He'd been pushing her all week. Nothing too hard, but a little something every day. The first week she'd been so focused on pretending everything as okay she'd nearly managed to fool herself and him into believe it would be. But by week two, cracks were beginning to show through her armour. Jo's departure, Callaghan's obvious desperate attempts to bring her back to him, had warped cool calm into brittle, steely control. Sam could almost see the rage boiling just below the surface. It was eating her alive from the inside out.
He spent that week making sure nothing too hard or obnoxious crossed Andy's path, keeping anything that might tear the facade apart at an inopportune moment as far away from her as possible. If she noticed, she said nothing. When two weeks became three and the anger still seethed below an increasingly brittle veneer of calm, Sam started to poke at it. Not always. Only in those moments when it was safe for her to explode. When a blackout rage complete with screaming and breaking shit wouldn't cost her badge. Still, no matter how hard he pushed her, she refused to let it out. She refused to even admit she was angry.
Day by day, the effort of holding it together was taking away the Andy he knew, leaving behind a poor facsimile. It was enough to drive a much better man than Sam Swarek had ever been to take drastic, and potentially disastrous, action.
Sam had always been hyper aware of Andy. Her every movement was picked up, catalogued and pulled out for examination when she wasn't around. He wasn't proud of it, he didn't even mean to most of the time, but he couldn't help himself.
In a way he'd been happy about the quarantine. He wasn't particularly worried about catching a deadly disease, and at least as long as they were shut in and Callaghan was shut out, he could keep her safe. From herself. From Callaghan. From the world.
He'd given up telling himself they were merely partners - she was more than that to him, she had been for a long time now. There was no point pretending her happiness wasn't as important to him as his own. Which meant there was nothing left to do but force her hand. Make her think about Jo, or talk to Callaghan. Simply take denial off the table.
Sam made a mental note to buy Oliver a drink later. If Sam had been the one to suggest calling Callaghan, Andy would have seen right through it. He was pretty sure she'd seen through his attempt to call in Jo, given how fast she'd leapt up to stop him from calling 27 division, even though the next shift out of fifteen would be working out of 27 for as long as fifteen was under quarantine.
But when Oliver, who ostensibly liked Luke Callaghan and who managed to at least give the impression that he wasn't a gossip like the rest of them, had suggested calling Callaghan, there had been nothing for Andy to do but make the call. From the too casual way Oliver had suggested Callaghan, Sam knew his friend had seen the same worrying spiral of denial in Andy Sam had. It was comforting to know he wasn't alone worrying about her.
The conversation with Luke, brief as it was, had clearly rattled Andy, but somehow she'd managed to collect herself in a matter of minutes and lose herself in work. If it hadn't been so painful to behold, Sam might have been impressed with the bull headed way she zeroed in on the job. As it was, he'd barely resisted the impulse to say or do something, anything, to bring the full force of her anger to bear on him. He could take it. Whatever she needed he would be happy to provide, even if it was a punching bag. And then it hit him.
It wasn't perfect, but it was a plan. And if it went well, he could help Andy work off some of her pent up aggression, and have a little fun at the same time.
o o o
Andy collapsed on the mattress on the floor that was passing as a bed until she found time to furnish her new apartment. She was almost too exhausted to kick off her boots and pull a blanket over her body. Physically she was more tired than she'd been in months, but for the first time in three weeks her mind wasn't running in circles. She hated admitting it, but Sam had been right.
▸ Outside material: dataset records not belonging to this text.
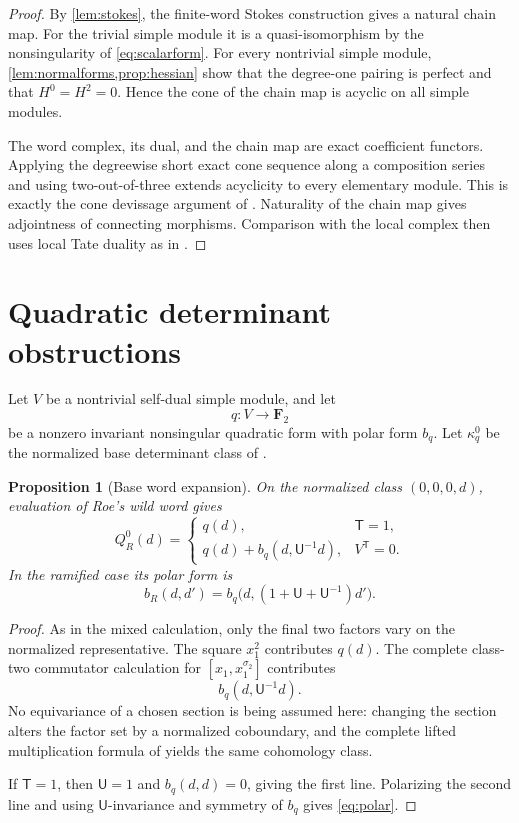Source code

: \documentclass[11pt]{article}
\numberwithin{equation}{section}
\newtheorem{proposition}[theorem]{Proposition}
\theoremstyle{definition}
\theoremstyle{remark}
\newcommand{\F}{\mathbf F}
\begin{document}
\begin{proof}
By \cref{lem:stokes}, the finite-word Stokes construction gives a natural
chain map.  For the trivial simple module it is a quasi-isomorphism by the
nonsingularity of \cref{eq:scalarform}.  For every nontrivial simple module,
\cref{lem:normalforms,prop:hessian} show that the degree-one pairing is
perfect and that \(H^0=H^2=0\).  Hence the cone of the chain map is acyclic
on all simple modules.

The word complex, its dual, and the chain map are exact coefficient
functors.  Applying the degreewise short exact cone sequence along a
composition series and using two-out-of-three extends acyclicity to every
elementary module.  This is exactly the cone devissage argument of
\cite[Lemma~5.11 and Proposition~5.15]{RT}.  Naturality of the chain map
gives adjointness of connecting morphisms.  Comparison with the local
complex then uses local Tate duality as in
\cite[Proposition~5.16 and Corollary~5.17]{RT}.
\end{proof}

\section{Quadratic determinant obstructions}

Let \(V\) be a nontrivial self-dual simple module, and let
\[
  q:V\longrightarrow\F_2
\]
be a nonzero invariant nonsingular quadratic form with polar form \(b_q\).
Let \(\kappa_q^0\) be the normalized base determinant class of
\cite[Lemma~6.3]{RT}.

\begin{proposition}[Base word expansion]\label{prop:quadratic}
On the normalized class \((0,0,0,d)\), evaluation of Roe's wild word gives
\begin{equation}\label{eq:QR}
  Q_R^0(d)=
  \begin{cases}
    q(d),&\mathsf T=1,\\[1mm]
    q(d)+b_q(d,\mathsf U^{-1}d),&V^{\mathsf T}=0.
  \end{cases}
\end{equation}
In the ramified case its polar form is
\begin{equation}\label{eq:polar}
  b_R(d,d')
  =b_q\bigl(d,(1+\mathsf U+\mathsf U^{-1})d'\bigr).
\end{equation}
\end{proposition}

\begin{proof}
As in the mixed calculation, only the final two factors vary on the
normalized representative.  The square \(x_1^2\) contributes \(q(d)\).
The complete class-two commutator calculation for
\([x_1,x_1^{\sigma_2}]\) contributes
\[
  b_q(d,\mathsf U^{-1}d).
\]
No equivariance of a chosen section is being assumed here: changing the
section alters the factor set by a normalized coboundary, and the complete
lifted multiplication formula of \cite[(6.8)]{RT} yields the same
cohomology class.

If \(\mathsf T=1\), then \(\mathsf U=1\) and
\(b_q(d,d)=0\), giving the first line.  Polarizing the second line and
using \(\mathsf U\)-invariance and symmetry of \(b_q\) gives
\cref{eq:polar}.
\end{proof}
\end{document}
Hitting him had felt good. Really good. Not that she'd landed many blows. Boxing wasn't her sport at the best of times, and boxing after three weeks of restless nights, mostly on other peoples' couches, and a twenty hour shift had not improved her skills. Still, the impact of fist on flesh, even gloved fist on flesh, was amazingly cathartic. It was as if each swing released a wave of anger until all that was left was bone deep exhaustion.
She'd skipped breakfast, in part because she didn't relish the idea of eating alone, and in part because she was simply too tired. Her apartment, rented last week and unfurnished unless you counted a cheap mattress, a lawn chair and three boxes of things she'd managed to collect from the apartment she'd shared with Luke. She was determined not to see him, so she'd been trying to sneak in to pack when she knew he was at work. So far she'd been successful, but it was slow going.
Burrowing under her white down duvet, Andy could still hear Sam's laughter ringing in her ears. As her heavy eyelids fell closed, his dark eyes, corners crinkled with mirth as he ducked under her swinging fist, were all she saw. For the first time in three weeks Andy fell straight to sleep and did not stir until morning.